Records »
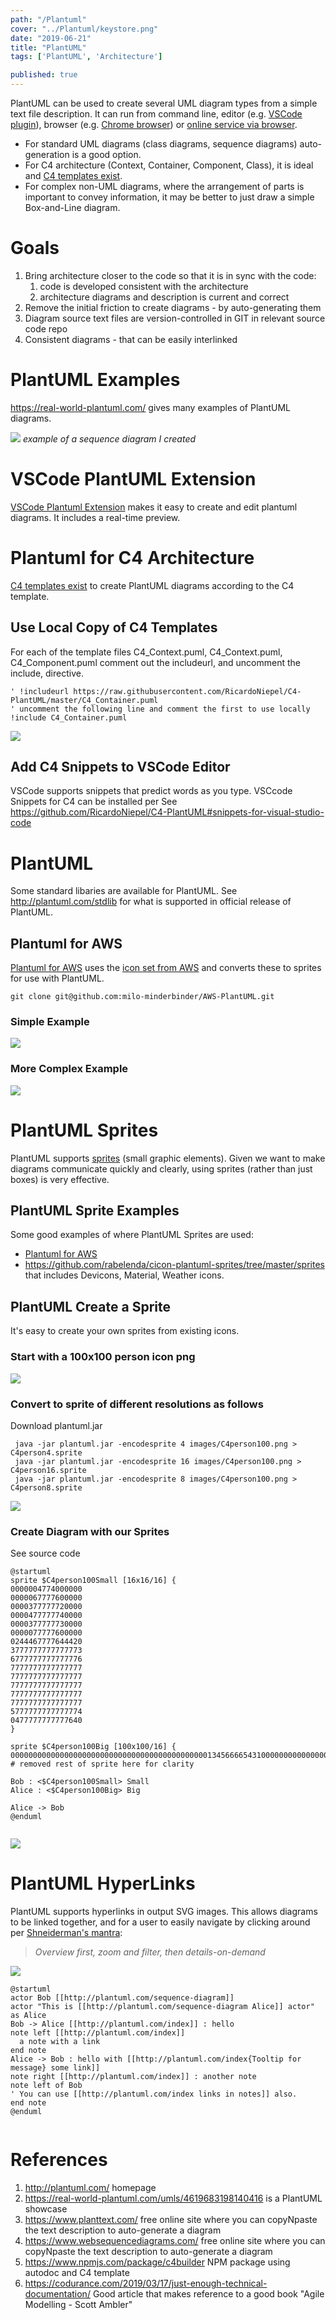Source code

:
 ```yaml
---
path: "/Plantuml"
cover: "../Plantuml/keystore.png"
date: "2019-06-21"
title: "PlantUML"
tags: ['PlantUML', 'Architecture']

published: true
---
```


PlantUML can be used to create several UML diagram types from a simple text file description. It can run from command line, editor (e.g. [VSCode plugin](https://marketplace.visualstudio.com/items?itemName=jebbs.plantuml)), browser (e.g. [Chrome browser](https://chrome.google.com/webstore/detail/plantuml-viewer/legbfeljfbjgfifnkmpoajgpgejojooj?hl=en-US)) or [online service via browser](https://www.websequencediagrams.com/).


- For standard UML diagrams (class diagrams, sequence diagrams) auto-generation is a good option. 
- For C4 architecture (Context, Container, Component, Class), it is ideal and [C4 templates exist](https://www.mytechiebits.com/C4).
- For complex non-UML diagrams, where the arrangement of parts is important to convey information, it may be better to just draw a simple Box-and-Line diagram.





# Goals
1. Bring architecture closer to the code so that it is in sync with the code:
   1. code is developed consistent with the architecture
   2. architecture diagrams and description is current and correct
2. Remove the initial friction to create diagrams - by auto-generating them
3. Diagram source text files are version-controlled in GIT in relevant source code repo
4. Consistent diagrams - that can be easily interlinked


# PlantUML Examples
https://real-world-plantuml.com/ gives many examples of PlantUML diagrams.

![](./keystore.png) 
*example of a sequence diagram I created*

# VSCode PlantUML Extension
[VSCode Plantuml Extension](https://marketplace.visualstudio.com/items?itemName=jebbs.plantuml) makes it easy to create and edit plantuml diagrams. It includes a real-time preview. 


# Plantuml for C4 Architecture
 [C4 templates exist](https://www.mytechiebits.com/C4) to create PlantUML diagrams according to the C4 template.


## Use Local Copy of C4 Templates

For each of the template files C4_Context.puml, C4_Context.puml, C4_Component.puml
comment out the includeurl, and uncomment the include, directive. 
```
' !includeurl https://raw.githubusercontent.com/RicardoNiepel/C4-PlantUML/master/C4_Container.puml
' uncomment the following line and comment the first to use locally
!include C4_Container.puml
```

![](./BigBank.png)


## Add C4 Snippets to VSCode Editor
VSCode supports snippets that predict words as you type. 
VSCcode Snippets for C4 can be installed per 
See https://github.com/RicardoNiepel/C4-PlantUML#snippets-for-visual-studio-code 


# PlantUML 
Some standard libaries are available for PlantUML. See http://plantuml.com/stdlib for what is supported in official release of PlantUML.

## Plantuml for AWS
[Plantuml for AWS](https://github.com/milo-minderbinder/AWS-PlantUML) uses the [icon set from AWS](https://aws.amazon.com/architecture/icons/) and converts these to sprites for use with PlantUML.

```
git clone git@github.com:milo-minderbinder/AWS-PlantUML.git

```

### Simple Example
![](./aws.png)


### More Complex Example
![](./aws-big.png)






# PlantUML Sprites
PlantUML supports [sprites](http://plantuml.com/sprite) (small graphic elements).
Given we want to make diagrams communicate quickly and clearly, using sprites (rather than just boxes) is very effective.


## PlantUML Sprite Examples
Some good examples of where PlantUML Sprites are used:
* [Plantuml for AWS](https://github.com/milo-minderbinder/AWS-PlantUML)
* https://github.com/rabelenda/cicon-plantuml-sprites/tree/master/sprites that includes Devicons, Material, Weather icons.


## PlantUML Create a Sprite
It's easy to create your own sprites from existing icons.

### Start with a 100x100 person icon png

![](./C4person100.png)


### Convert to sprite of different resolutions as follows
Download plantuml.jar

```
 java -jar plantuml.jar -encodesprite 4 images/C4person100.png > C4person4.sprite
 java -jar plantuml.jar -encodesprite 16 images/C4person100.png > C4person16.sprite
 java -jar plantuml.jar -encodesprite 8 images/C4person100.png > C4person8.sprite
```

![](./sprite.png)



### Create Diagram with our Sprites
See source code 

```
@startuml
sprite $C4person100Small [16x16/16] {
0000004774000000
0000067777600000
0000377777720000
0000477777740000
0000377777730000
0000077777600000
0244467777644420
3777777777777773
6777777777777776
7777777777777777
7777777777777777
7777777777777777
7777777777777777
7777777777777777
5777777777777774
0477777777777640
}

sprite $C4person100Big [100x100/16] {
0000000000000000000000000000000000000000000013456666543100000000000000000000000000000000000000000000
# removed rest of sprite here for clarity

Bob : <$C4person100Small> Small
Alice : <$C4person100Big> Big

Alice -> Bob 
@enduml


```

![](./bigsmall.png)


# PlantUML HyperLinks
PlantUML supports hyperlinks in output SVG images.
This allows diagrams to be linked together, and for a user to easily navigate by clicking around per 
[Shneiderman's mantra](http://www.ifp.illinois.edu/nabhcs/abstracts/shneiderman.html):
> *Overview first, zoom and filter, then details-on-demand*


[![](links.png)](https://github.com/Crashedmind/MyTechieBits.com/blob/master/content/posts/Plantuml/links.svg)

```
@startuml
actor Bob [[http://plantuml.com/sequence-diagram]]
actor "This is [[http://plantuml.com/sequence-diagram Alice]] actor" as Alice
Bob -> Alice [[http://plantuml.com/index]] : hello
note left [[http://plantuml.com/index]]
  a note with a link
end note
Alice -> Bob : hello with [[http://plantuml.com/index{Tooltip for message} some link]]
note right [[http://plantuml.com/index]] : another note
note left of Bob
' You can use [[http://plantuml.com/index links in notes]] also.
end note
@enduml


```




# References
1. http://plantuml.com/ homepage
2. https://real-world-plantuml.com/umls/4619683198140416 is a PlantUML showcase
3. https://www.planttext.com/ free online site where you can copyNpaste the text description to auto-generate a diagram
4. https://www.websequencediagrams.com/ free online site where you can copyNpaste the text description to auto-generate a diagram
5. https://www.npmjs.com/package/c4builder NPM package using autodoc and C4 template 
6. https://codurance.com/2019/03/17/just-enough-technical-documentation/ Good article that makes reference to a good book "Agile Modelling - Scott Ambler"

Exercise brief » Look through the listing, and copy each line that contains the word "index".

Solution »
Bob -> Alice [[http://plantuml.com/index]] : hello
note left [[http://plantuml.com/index]]
Alice -> Bob : hello with [[http://plantuml.com/index{Tooltip for message} some link]]
note right [[http://plantuml.com/index]] : another note
' You can use [[http://plantuml.com/index links in notes]] also.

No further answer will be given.